▶ **WHAT TO WORK ON**: Using the records that follow, copy every line containing the word "motors".

▶ **DATA TO EXAMINE**:
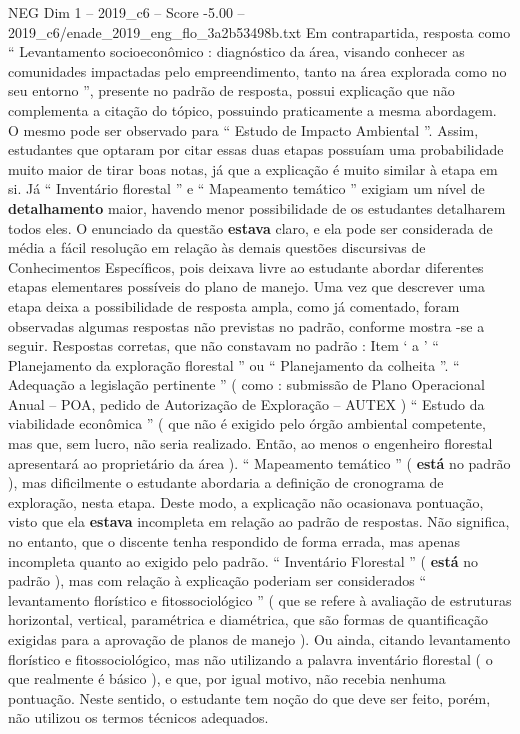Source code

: \begin{textsample}{NEG Dim 1 – 2019\_c6 – Score -5.00 – 2019\_c6/enade\_2019\_eng\_flo\_3a2b53498b.txt}
Em contrapartida, resposta como “ Levantamento socioeconômico : diagnóstico da área, visando conhecer as comunidades impactadas pelo empreendimento, tanto na área explorada como no seu entorno ”, presente no padrão de resposta, possui explicação que não complementa a citação do tópico, possuindo praticamente a mesma abordagem.
O mesmo pode ser observado para “ Estudo de Impacto Ambiental ”.
Assim, estudantes que optaram por citar essas duas etapas possuíam uma probabilidade muito maior de tirar boas notas, já que a explicação é muito similar à etapa em si.
Já “ Inventário florestal ” e “ Mapeamento temático ” exigiam um nível de \textbf{detalhamento} maior, havendo menor possibilidade de os estudantes detalharem todos eles.
O enunciado da questão \textbf{estava} claro, e ela pode ser considerada de média a fácil resolução em relação às demais questões discursivas de Conhecimentos Específicos, pois deixava livre ao estudante abordar diferentes etapas elementares possíveis do plano de manejo.
Uma vez que descrever uma etapa deixa a possibilidade de resposta ampla, como já comentado, foram observadas algumas respostas não previstas no padrão, conforme mostra -se a seguir.
Respostas corretas, que não constavam no padrão : Item ‘ a ’ “ Planejamento da exploração florestal ” ou “ Planejamento da colheita ”. “ Adequação a legislação pertinente ” ( como : submissão de Plano Operacional Anual – POA, pedido de Autorização de Exploração – AUTEX ) “ Estudo da viabilidade econômica ” ( que não é exigido pelo órgão ambiental competente, mas que, sem lucro, não seria realizado.
Então, ao menos o engenheiro florestal apresentará ao proprietário da área ). “ Mapeamento temático ” ( \textbf{está} no padrão ), mas dificilmente o estudante abordaria a definição de cronograma de exploração, nesta etapa.
Deste modo, a explicação não ocasionava pontuação, visto que ela \textbf{estava} incompleta em relação ao padrão de respostas.
Não significa, no entanto, que o discente tenha respondido de forma errada, mas apenas incompleta quanto ao exigido pelo padrão. “ Inventário Florestal ” ( \textbf{está} no padrão ), mas com relação à explicação poderiam ser considerados “ levantamento florístico e fitossociológico ” ( que se refere à avaliação de estruturas horizontal, vertical, paramétrica e diamétrica, que são formas de quantificação exigidas para a aprovação de planos de manejo ).
Ou ainda, citando levantamento florístico e fitossociológico, mas não utilizando a palavra inventário florestal ( o que realmente é básico ), e que, por igual motivo, não recebia nenhuma pontuação.
Neste sentido, o estudante tem noção do que deve ser feito, porém, não utilizou os termos técnicos adequados.

\end{textsample}
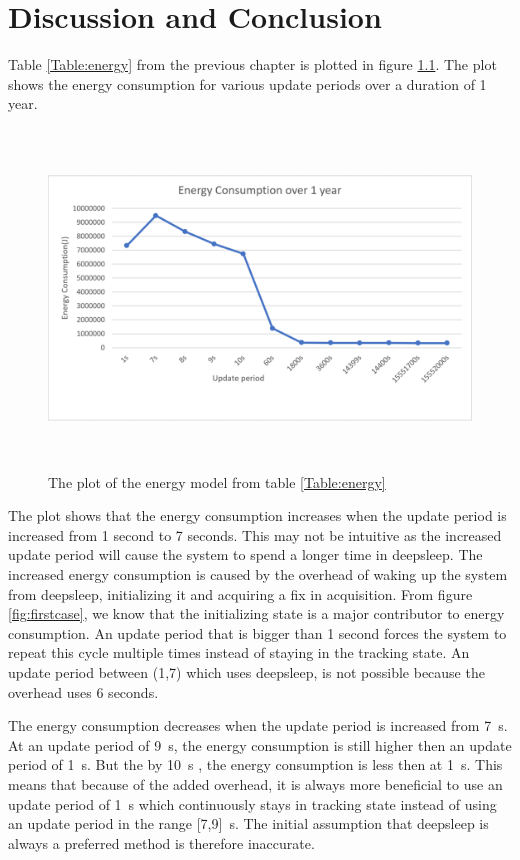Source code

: \chapter{Discussion and Conclusion}
Table \ref{Table:energy} from the previous chapter is plotted in figure \ref{fig:energyconsumption}. The plot shows the energy consumption for various update periods over a duration of 1 year.

\begin{figure}[H]
\centering
\includegraphics[height=9.0cm]{Project_Report/Images/energyconsumption.PNG}
\caption{The plot of the energy model from table \ref{Table:energy}}
\label{fig:energyconsumption}
\end{figure}

The plot shows that the energy consumption increases when the update period is increased from 1 second to 7 seconds. This may not be intuitive as the increased update period will cause the system to spend a longer time in deepsleep. The increased energy consumption is caused by the overhead of waking up the system from deepsleep, initializing it and acquiring a fix in acquisition. From figure \ref{fig:firstcase}, we know that the initializing state is a major contributor to energy consumption. An update period that is bigger than  1 second forces the system to repeat this cycle multiple times instead of staying in the tracking state. An update period between (1,7) which uses deepsleep, is not possible because the overhead uses 6 seconds.

The energy consumption decreases when the update period is increased from 7 \,s. At an update period of 9 \,s, the energy consumption is still higher then an update period of 1 \,s. But the by 10 \,s , the energy consumption is less then at 1 \,s. This means that because of the added overhead, it is always more beneficial to use an update period of 1 \,s which continuously stays in tracking state instead of using an update period in the range [7,9] \,s. The initial assumption that deepsleep is always a preferred method is therefore inaccurate. 

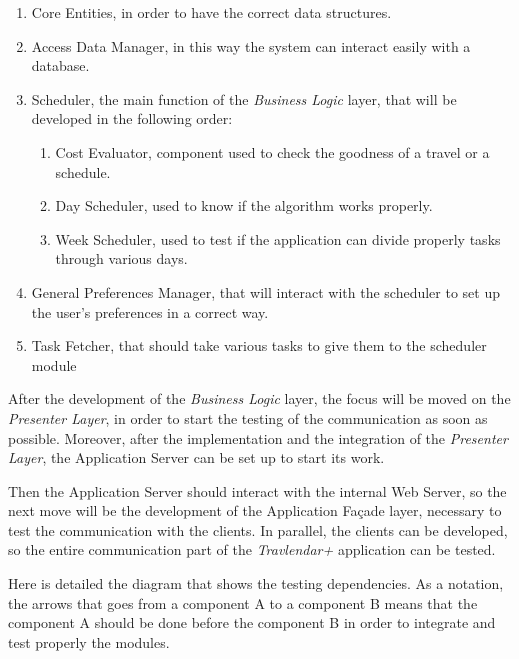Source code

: \begin{enumerate}
    \item Core Entities, in order to have the correct data structures.
    \item Access Data Manager, in this way the system can interact easily with a database.
    \item Scheduler, the main function of the \emph{Business Logic} layer, that will be developed in the following order:
    \begin{enumerate}
        \item Cost Evaluator, component used to check the goodness of a travel or a schedule.
        \item Day Scheduler, used to know if the algorithm works properly.
        \item Week Scheduler, used to test if the application can divide properly tasks through various days.
    \end{enumerate}
    \item General Preferences Manager, that will interact with the scheduler to set up the user's preferences in a correct way.
    \item Task Fetcher, that should take various tasks to give them to the scheduler module
\end{enumerate}

After the development of the \emph{Business Logic} layer, the focus will be moved on the \emph{Presenter Layer}, in order to start the testing of the communication as soon as possible. Moreover, after the implementation and the integration of the \emph{Presenter Layer}, the Application Server can be set up to start its work.

Then the Application Server should interact with the internal Web Server, so the next move will be the development of the Application Façade layer, necessary to test the communication with the clients.
In parallel, the clients can be developed, so the entire communication part of the \emph{Travlendar+} application can be tested.

Here is detailed the diagram that shows the testing dependencies. As a notation, the arrows that goes from a component A to a component B means that the component A should be done before the component B in order to integrate and test properly the modules.

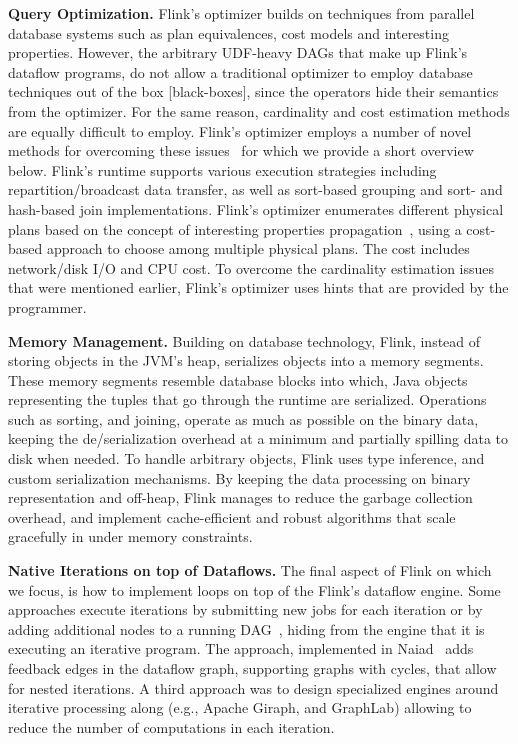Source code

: \documentclass[11pt]{article}
\begin{document}
\textbf{Query Optimization.} Flink's optimizer builds on techniques from parallel database systems such as plan equivalences, cost models and interesting properties. However, the arbitrary UDF-heavy DAGs that make up Flink's dataflow programs, do not allow a traditional optimizer to employ database techniques out of the box [black-boxes], since the operators hide their semantics from the optimizer. For the same reason, cardinality and cost estimation methods are equally difficult to employ. Flink's optimizer employs a number of novel methods for overcoming these issues~\cite{blackBoxes, stratosphere, DBLP:journals/pvldb/EwenTKM12} for which we provide a short overview below. Flink's runtime supports various execution strategies including repartition/broadcast data transfer, as well as sort-based grouping and sort- and hash-based join implementations. Flink's optimizer enumerates different physical plans based on the concept of interesting properties propagation~\cite{scopeOptimizer}, using a cost-based approach to choose among multiple physical plans. The cost includes network/disk I/O and CPU cost. To overcome the cardinality estimation issues that were mentioned earlier, Flink's optimizer uses hints that are provided by the programmer.

\textbf{Memory Management.} Building on database technology, Flink, instead of storing objects in the JVM's heap, serializes objects into a  memory segments. These memory segments resemble database blocks into which, Java objects representing the tuples that go through the runtime are serialized. Operations such as sorting, and joining, operate as much as possible on the binary data, keeping the de/serialization overhead at a minimum and partially spilling data to disk when needed. To handle arbitrary objects, Flink uses type inference, and  custom serialization mechanisms.  By keeping the data processing on binary representation and off-heap, Flink manages to reduce the garbage collection overhead, and implement cache-efficient and robust algorithms that scale gracefully in under memory constraints.

\textbf{Native Iterations on top of Dataflows.} The final aspect of Flink on which we focus, is how to implement loops on top of the Flink's dataflow engine. Some approaches execute iterations by submitting new jobs for each iteration or by adding additional nodes to a running DAG~\cite{DBLP:journals/pvldb/BuHBE10, DBLP:conf/hotcloud/ZahariaCFSS10}, hiding from  the engine that it is executing an iterative program. The approach, implemented in Naiad~\cite{murray2013naiad} adds feedback edges in the dataflow graph, supporting graphs with cycles, that  allow for nested iterations. A third approach was to design specialized engines around iterative processing along (e.g., Apache Giraph, and GraphLab) allowing to reduce the number of computations in each iteration.~\cite{low2012distributed}
\end{document}
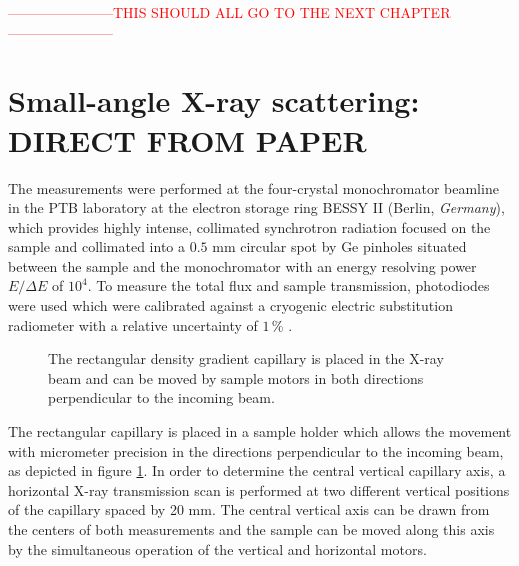 \textcolor{red}{-----------------------THIS SHOULD ALL GO TO THE NEXT CHAPTER-----------------------}











\section{Small-angle X-ray scattering: DIRECT FROM PAPER}
The measurements were performed at the four-crystal monochromator beamline in the PTB laboratory at the electron storage ring BESSY II (Berlin, \emph{Germany}), which provides highly intense, collimated synchrotron radiation focused on the sample and collimated into a \(0.5\) mm circular spot by Ge pinholes situated between the sample and the monochromator with an energy resolving power \( E/\Delta E \) of \( 10^4 \). To measure the total flux and sample transmission, photodiodes were used which were calibrated against a cryogenic electric substitution radiometer with a relative uncertainty of \( 1\,\% \) \cite{krumrey_high-accuracy_2001}.


\begin{figure}%
	\centering
		
		\caption{The rectangular density gradient capillary is placed in the X-ray beam and can be moved by sample motors in both directions perpendicular to the incoming beam.}
		\label{fig:DensityGradientCapillarySetup}
\end{figure}

The rectangular capillary is placed in a sample holder which allows the movement with micrometer precision in the directions perpendicular to the incoming beam, as depicted in figure \ref{fig:DensityGradientCapillarySetup}. In order to determine the central vertical capillary axis, a horizontal X-ray transmission scan is performed at two different vertical positions of the capillary spaced by 20 mm. The central vertical axis can be drawn from the centers of both measurements and the sample can be moved along this axis by the simultaneous operation of the vertical and horizontal motors.

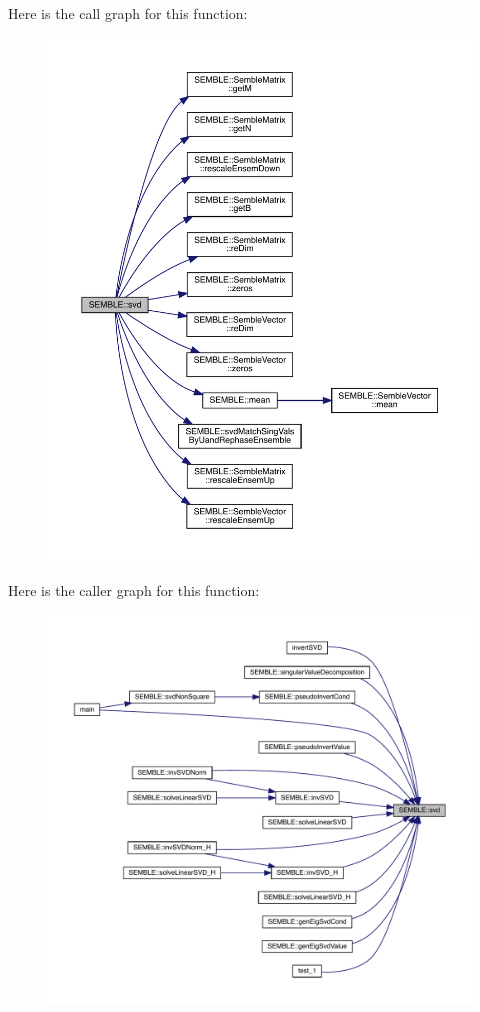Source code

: Here is the call graph for this function\+:
\nopagebreak
\begin{figure}[H]
\begin{center}
\leavevmode
\includegraphics[width=350pt]{d7/dfd/namespaceSEMBLE_acc7fdc62577ac500ca167f9fc7ed8fe9_cgraph}
\end{center}
\end{figure}
Here is the caller graph for this function\+:
\nopagebreak
\begin{figure}[H]
\begin{center}
\leavevmode
\includegraphics[width=350pt]{d7/dfd/namespaceSEMBLE_acc7fdc62577ac500ca167f9fc7ed8fe9_icgraph}
\end{center}
\end{figure}
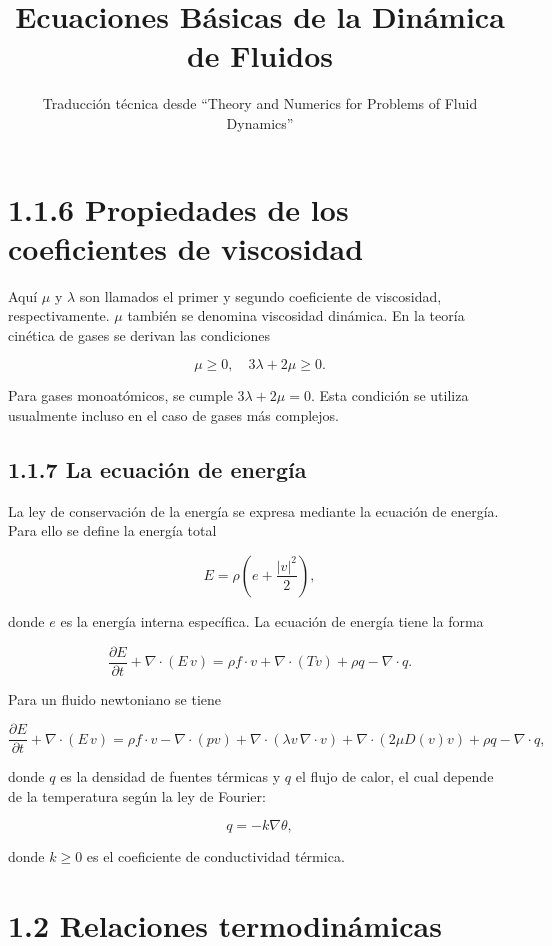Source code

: \documentclass[12pt]{article}
\title{Ecuaciones Básicas de la Dinámica de Fluidos}
\author{Traducción técnica desde ``Theory and Numerics for Problems of Fluid Dynamics''}
\date{}
\begin{document}
\maketitle

\section*{1.1.6 Propiedades de los coeficientes de viscosidad}

Aquí $\mu$ y $\lambda$ son llamados el primer y segundo coeficiente de viscosidad, respectivamente. $\mu$ también se denomina viscosidad dinámica. En la teoría cinética de gases se derivan las condiciones

\[
\mu \geq 0, \quad 3\lambda + 2\mu \geq 0.
\]

Para gases monoatómicos, se cumple $3\lambda + 2\mu = 0$. Esta condición se utiliza usualmente incluso en el caso de gases más complejos.

\subsection*{1.1.7 La ecuación de energía}

La ley de conservación de la energía se expresa mediante la ecuación de energía. Para ello se define la energía total

\[
E = \rho\left(e + \frac{|v|^2}{2}\right),
\]

donde $e$ es la energía interna específica. La ecuación de energía tiene la forma

\[
\frac{\partial E}{\partial t} + \nabla \cdot (E \, v) = \rho f \cdot v + \nabla \cdot (T v) + \rho q - \nabla \cdot q.
\]

Para un fluido newtoniano se tiene

\[
\frac{\partial E}{\partial t} + \nabla \cdot (E \, v) = \rho f \cdot v - \nabla \cdot (p v) + \nabla \cdot (\lambda v \, \nabla \cdot v) + \nabla \cdot (2\mu D(v)v) + \rho q - \nabla \cdot q,
\]

donde $q$ es la densidad de fuentes térmicas y $q$ el flujo de calor, el cual depende de la temperatura según la ley de Fourier:

\[
q = -k \nabla \theta,
\]

donde $k \geq 0$ es el coeficiente de conductividad térmica.

\section*{1.2 Relaciones termodinámicas}
\end{document}
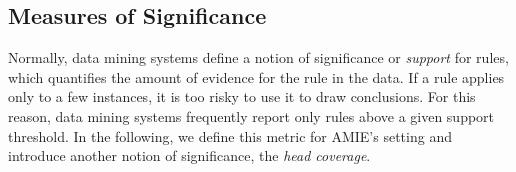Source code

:
\subsection{Measures of Significance} \label{subsec:statSignificance}


Normally, data mining systems define a notion of significance or \emph{support} for rules, which quantifies the amount of evidence for the rule in the data.
If a rule applies only to a few instances, it is too risky to use it to draw conclusions. For this reason,
data mining systems frequently report only rules above a given support threshold. 
In the following, we define this metric for AMIE's setting and introduce another notion of significance, the \emph{head coverage}.


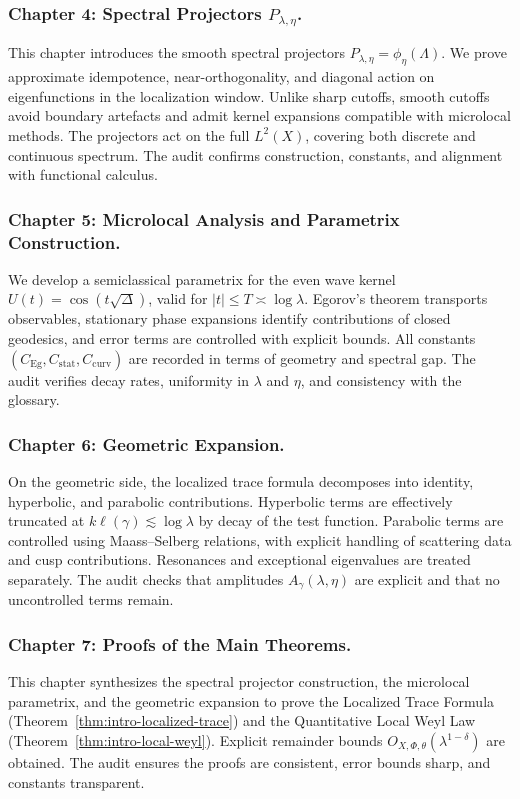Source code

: \subsubsection*{Chapter 4: Spectral Projectors $P_{\lambda,\eta}$.}
This chapter introduces the smooth spectral projectors $P_{\lambda,\eta}=\phi_\eta(\Lambda)$.
We prove approximate idempotence, near-orthogonality,
and diagonal action on eigenfunctions in the localization window.
Unlike sharp cutoffs, smooth cutoffs avoid boundary artefacts
and admit kernel expansions compatible with microlocal methods.
The projectors act on the full $L^2(X)$, covering both discrete and continuous spectrum.
The audit confirms construction, constants, and alignment with functional calculus.

\subsubsection*{Chapter 5: Microlocal Analysis and Parametrix Construction.}
We develop a semiclassical parametrix for the even wave kernel $U(t)=\cos(t\sqrt{\Delta})$,
valid for $|t|\le T\asymp\log\lambda$.
Egorov’s theorem transports observables,
stationary phase expansions identify contributions of closed geodesics,
and error terms are controlled with explicit bounds.
All constants $(C_{\mathrm{Eg}},C_{\mathrm{stat}},C_{\mathrm{curv}})$
are recorded in terms of geometry and spectral gap.
The audit verifies decay rates, uniformity in $\lambda$ and $\eta$,
and consistency with the glossary.

\subsubsection*{Chapter 6: Geometric Expansion.}
On the geometric side,
the localized trace formula decomposes into identity, hyperbolic, and parabolic contributions.
Hyperbolic terms are effectively truncated at $k\ell(\gamma)\lesssim \log\lambda$
by decay of the test function.
Parabolic terms are controlled using Maass–Selberg relations,
with explicit handling of scattering data and cusp contributions.
Resonances and exceptional eigenvalues are treated separately.
The audit checks that amplitudes $A_\gamma(\lambda,\eta)$ are explicit
and that no uncontrolled terms remain.

\subsubsection*{Chapter 7: Proofs of the Main Theorems.}
This chapter synthesizes the spectral projector construction, the microlocal parametrix,
and the geometric expansion to prove
the Localized Trace Formula (Theorem~\ref{thm:intro-localized-trace})
and the Quantitative Local Weyl Law (Theorem~\ref{thm:intro-local-weyl}).
Explicit remainder bounds $O_{X,\Phi,\theta}(\lambda^{1-\delta})$ are obtained.
The audit ensures the proofs are consistent,
error bounds sharp, and constants transparent.

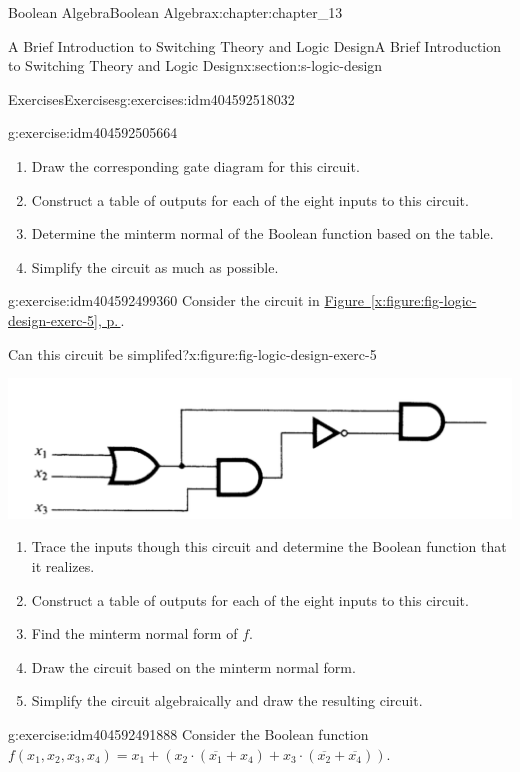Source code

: \documentclass[twoside,10pt,]{book}
\newcommand{\xreffont}{\relax}
\numberwithin{equation}{section}
\begin{document}
\begin{chapterptx}{Boolean Algebra}{}{Boolean Algebra}{}{}{x:chapter:chapter_13}
\begin{sectionptx}{A Brief Introduction to Switching Theory and Logic Design}{}{A Brief Introduction to Switching Theory and Logic Design}{}{}{x:section:s-logic-design}
\begin{exercises-subsection}{Exercises}{}{Exercises}{}{}{g:exercises:idm404592518032}
\begin{divisionexercise}{4}{}{}{g:exercise:idm404592505664}
%
\begin{enumerate}[label=(\alph*)]
\item{}Draw the corresponding gate diagram for this circuit.%
\item{}Construct a table of outputs for each of the eight inputs to this circuit.%
\item{}Determine the minterm normal of the Boolean function based on the table.%
\item{}Simplify the circuit as much as possible.%
\end{enumerate}
%
\end{divisionexercise}%
\begin{divisionexercise}{5}{}{}{g:exercise:idm404592499360}%
Consider the circuit in \hyperref[x:figure:fig-logic-design-exerc-5]{Figure~{\xreffont\ref{x:figure:fig-logic-design-exerc-5}}, p.\,\pageref{x:figure:fig-logic-design-exerc-5}}.%
\begin{figureptx}{Can this circuit be simplifed?}{x:figure:fig-logic-design-exerc-5}{}%
\begin{image}{0}{1}{0}%
\includegraphics[width=\linewidth]{images/fig-logic-design-exerc-5.png}
\end{image}%
\tcblower
\end{figureptx}%
%
\begin{enumerate}[label=(\alph*)]
\item{}Trace the inputs though this circuit and determine the Boolean function that it realizes.%
\item{}Construct a table of outputs for each of the eight inputs to this circuit.%
\item{}Find the minterm normal form of \(f\).%
\item{}Draw the circuit based on the minterm normal form.%
\item{}Simplify the circuit algebraically and draw the resulting circuit.%
\end{enumerate}
%
\end{divisionexercise}%
\begin{divisionexercise}{6}{}{}{g:exercise:idm404592491888}%
Consider the Boolean function \(f\left(x_1, x_2, x_3, x_4\right)=x_1 + \left(x_2 \cdot  \left(\overline{x_1} + x_4\right) + x_3 \cdot  \left(\overline{x_2} + \overline{x_4}\right)\right).\)%

\end{divisionexercise}
\end{exercises-subsection}
\end{sectionptx}
\end{chapterptx}
\end{document}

▶ **RESPONSE TO THIS EXERCISE**:
		\caption{The rectangular density gradient capillary is placed in the X-ray beam and can be moved by sample motors in both directions perpendicular to the incoming beam.}
The rectangular capillary is placed in a sample holder which allows the movement with micrometer precision in the directions perpendicular to the incoming beam, as depicted in figure \ref{fig:DensityGradientCapillarySetup}. In order to determine the central vertical capillary axis, a horizontal X-ray transmission scan is performed at two different vertical positions of the capillary spaced by 20 mm. The central vertical axis can be drawn from the centers of both measurements and the sample can be moved along this axis by the simultaneous operation of the vertical and horizontal motors.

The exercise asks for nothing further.